One of the features that I find very powerful in Canvas is that during an online exam the status of the student's responses are stored and timestamped - so that in an audit one could go back and see when the student answered a question, what the answer was, and if it was changed, when this change occurred.

For more than a decade I have changed the way that I handle examinations in the 3rd year and later in that, for each course, I include a project with written and oral reports and each student or group of students has a different topic. This avoids the problem of students having the same questions/material and the oral examination enables me to find out if the individual students actually understand the material that they have submitted. Within a few questions, it is very apparent if a student has not done the work. One drawback is that it takes 20 to 30 minutes per group for the oral presentations and questions and additionally this requires a lot of work of the examiner who has to keep track of  and be knowledgable in a large number of typically quite different projects.

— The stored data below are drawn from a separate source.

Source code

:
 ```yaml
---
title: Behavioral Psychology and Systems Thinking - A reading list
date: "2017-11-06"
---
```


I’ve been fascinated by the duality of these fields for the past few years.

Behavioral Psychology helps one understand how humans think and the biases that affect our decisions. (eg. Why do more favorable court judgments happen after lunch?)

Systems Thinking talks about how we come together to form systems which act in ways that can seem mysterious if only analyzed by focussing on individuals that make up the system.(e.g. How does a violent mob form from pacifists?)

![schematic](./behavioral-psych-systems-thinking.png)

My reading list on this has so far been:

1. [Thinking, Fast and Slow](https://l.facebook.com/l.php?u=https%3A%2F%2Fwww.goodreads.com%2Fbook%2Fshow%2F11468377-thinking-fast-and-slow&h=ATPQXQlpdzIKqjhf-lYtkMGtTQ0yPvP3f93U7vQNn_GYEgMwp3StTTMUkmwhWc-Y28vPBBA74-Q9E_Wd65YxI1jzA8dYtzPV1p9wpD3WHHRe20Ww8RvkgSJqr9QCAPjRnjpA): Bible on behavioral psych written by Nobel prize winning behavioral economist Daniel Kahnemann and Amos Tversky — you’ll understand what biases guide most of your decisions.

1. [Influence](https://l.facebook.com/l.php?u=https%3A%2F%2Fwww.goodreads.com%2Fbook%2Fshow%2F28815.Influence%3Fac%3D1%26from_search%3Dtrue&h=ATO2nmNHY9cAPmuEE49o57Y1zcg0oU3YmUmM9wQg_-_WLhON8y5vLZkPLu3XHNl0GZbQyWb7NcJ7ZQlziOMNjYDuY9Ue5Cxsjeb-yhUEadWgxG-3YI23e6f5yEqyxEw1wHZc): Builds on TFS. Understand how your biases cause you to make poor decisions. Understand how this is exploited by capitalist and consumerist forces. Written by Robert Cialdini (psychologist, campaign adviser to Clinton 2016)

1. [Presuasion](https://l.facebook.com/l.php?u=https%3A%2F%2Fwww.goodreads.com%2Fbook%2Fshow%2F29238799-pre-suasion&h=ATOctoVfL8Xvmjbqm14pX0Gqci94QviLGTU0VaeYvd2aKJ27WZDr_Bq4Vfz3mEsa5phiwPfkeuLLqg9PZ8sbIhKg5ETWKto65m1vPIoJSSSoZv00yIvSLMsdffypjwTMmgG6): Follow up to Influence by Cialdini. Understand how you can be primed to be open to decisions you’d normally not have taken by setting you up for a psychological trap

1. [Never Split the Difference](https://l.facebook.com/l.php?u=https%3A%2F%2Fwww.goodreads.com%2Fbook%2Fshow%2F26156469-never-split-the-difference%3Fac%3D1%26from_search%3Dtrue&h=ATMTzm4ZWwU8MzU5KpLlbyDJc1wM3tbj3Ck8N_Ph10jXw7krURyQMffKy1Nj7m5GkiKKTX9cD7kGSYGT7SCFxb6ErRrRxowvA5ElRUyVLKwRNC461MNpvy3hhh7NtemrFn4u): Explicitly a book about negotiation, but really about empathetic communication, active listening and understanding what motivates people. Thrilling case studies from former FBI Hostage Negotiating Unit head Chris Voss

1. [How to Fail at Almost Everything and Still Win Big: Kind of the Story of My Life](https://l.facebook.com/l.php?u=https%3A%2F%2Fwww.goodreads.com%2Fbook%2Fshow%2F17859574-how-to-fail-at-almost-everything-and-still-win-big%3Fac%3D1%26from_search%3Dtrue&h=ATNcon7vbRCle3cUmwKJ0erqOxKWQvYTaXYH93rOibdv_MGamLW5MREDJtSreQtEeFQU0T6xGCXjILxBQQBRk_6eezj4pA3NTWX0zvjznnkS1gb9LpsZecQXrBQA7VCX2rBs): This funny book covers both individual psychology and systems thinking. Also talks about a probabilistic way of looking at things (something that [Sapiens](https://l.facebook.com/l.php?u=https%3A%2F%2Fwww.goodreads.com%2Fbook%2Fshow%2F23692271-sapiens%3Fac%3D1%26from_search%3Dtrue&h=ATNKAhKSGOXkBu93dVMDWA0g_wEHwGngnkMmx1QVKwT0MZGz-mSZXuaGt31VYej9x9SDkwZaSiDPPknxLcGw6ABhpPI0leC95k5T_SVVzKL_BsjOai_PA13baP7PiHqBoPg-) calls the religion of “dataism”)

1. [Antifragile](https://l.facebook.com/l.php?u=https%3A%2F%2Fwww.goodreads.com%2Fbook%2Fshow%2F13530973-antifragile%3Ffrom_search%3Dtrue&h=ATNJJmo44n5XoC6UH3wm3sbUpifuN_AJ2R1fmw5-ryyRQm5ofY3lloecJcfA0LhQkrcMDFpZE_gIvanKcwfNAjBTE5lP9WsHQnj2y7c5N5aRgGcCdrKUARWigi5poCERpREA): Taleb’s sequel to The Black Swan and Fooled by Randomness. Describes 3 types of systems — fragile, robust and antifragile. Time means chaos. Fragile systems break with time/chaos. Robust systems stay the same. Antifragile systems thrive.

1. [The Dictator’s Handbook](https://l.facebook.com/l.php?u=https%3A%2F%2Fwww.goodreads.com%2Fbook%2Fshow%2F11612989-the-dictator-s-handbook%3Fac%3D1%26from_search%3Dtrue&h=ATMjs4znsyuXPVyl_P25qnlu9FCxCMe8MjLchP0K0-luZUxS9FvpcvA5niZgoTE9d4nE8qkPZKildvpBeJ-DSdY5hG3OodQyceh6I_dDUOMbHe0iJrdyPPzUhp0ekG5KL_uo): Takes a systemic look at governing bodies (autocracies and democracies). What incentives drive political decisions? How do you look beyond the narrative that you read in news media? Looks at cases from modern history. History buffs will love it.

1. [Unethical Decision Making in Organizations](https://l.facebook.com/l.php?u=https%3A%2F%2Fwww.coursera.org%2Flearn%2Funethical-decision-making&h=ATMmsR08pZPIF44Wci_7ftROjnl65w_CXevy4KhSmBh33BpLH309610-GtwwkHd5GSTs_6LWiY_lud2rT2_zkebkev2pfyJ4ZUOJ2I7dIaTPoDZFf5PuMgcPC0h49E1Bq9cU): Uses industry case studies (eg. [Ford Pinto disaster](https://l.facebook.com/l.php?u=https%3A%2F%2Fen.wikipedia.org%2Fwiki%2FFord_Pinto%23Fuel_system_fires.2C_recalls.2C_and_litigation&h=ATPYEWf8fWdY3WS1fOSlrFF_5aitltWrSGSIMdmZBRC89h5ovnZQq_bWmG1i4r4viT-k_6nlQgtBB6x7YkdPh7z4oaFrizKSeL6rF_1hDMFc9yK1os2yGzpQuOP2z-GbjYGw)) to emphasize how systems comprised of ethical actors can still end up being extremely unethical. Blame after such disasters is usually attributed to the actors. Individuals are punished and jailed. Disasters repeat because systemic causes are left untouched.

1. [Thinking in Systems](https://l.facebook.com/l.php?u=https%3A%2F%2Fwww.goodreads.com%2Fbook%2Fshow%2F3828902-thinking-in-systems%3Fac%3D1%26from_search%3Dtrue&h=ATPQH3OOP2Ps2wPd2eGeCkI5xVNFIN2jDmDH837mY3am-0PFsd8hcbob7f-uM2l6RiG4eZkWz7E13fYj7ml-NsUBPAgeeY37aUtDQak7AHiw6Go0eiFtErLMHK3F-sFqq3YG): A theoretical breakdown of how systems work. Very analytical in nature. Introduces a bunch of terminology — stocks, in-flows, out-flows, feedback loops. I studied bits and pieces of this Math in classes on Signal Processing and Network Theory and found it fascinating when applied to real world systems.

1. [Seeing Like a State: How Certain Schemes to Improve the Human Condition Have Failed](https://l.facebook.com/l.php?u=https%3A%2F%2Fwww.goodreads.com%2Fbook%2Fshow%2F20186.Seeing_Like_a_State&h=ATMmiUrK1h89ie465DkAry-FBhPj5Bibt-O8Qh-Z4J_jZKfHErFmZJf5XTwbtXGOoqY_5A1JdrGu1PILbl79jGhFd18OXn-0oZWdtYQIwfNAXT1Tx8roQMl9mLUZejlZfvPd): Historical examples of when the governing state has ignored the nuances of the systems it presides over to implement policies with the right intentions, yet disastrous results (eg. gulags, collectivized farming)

In one term, I had oral presentations from 8:00 until 20:00 each day for more than a week - without any breaks other than the change over between groups. I do not recommend this sort of schedule! While my wife was very good about helping me with this and bring food at suitable intervals during the day, she made it clear that I should not do this again 🙂  I should also say that having the ability to provide feedback on the project as it proceeds and look at how the students respond to this feedback is a very powerful mechanism to help the students and to avoid cheating.

So when it comes to exams, I think that it is important to examine what it is that you want to achieve.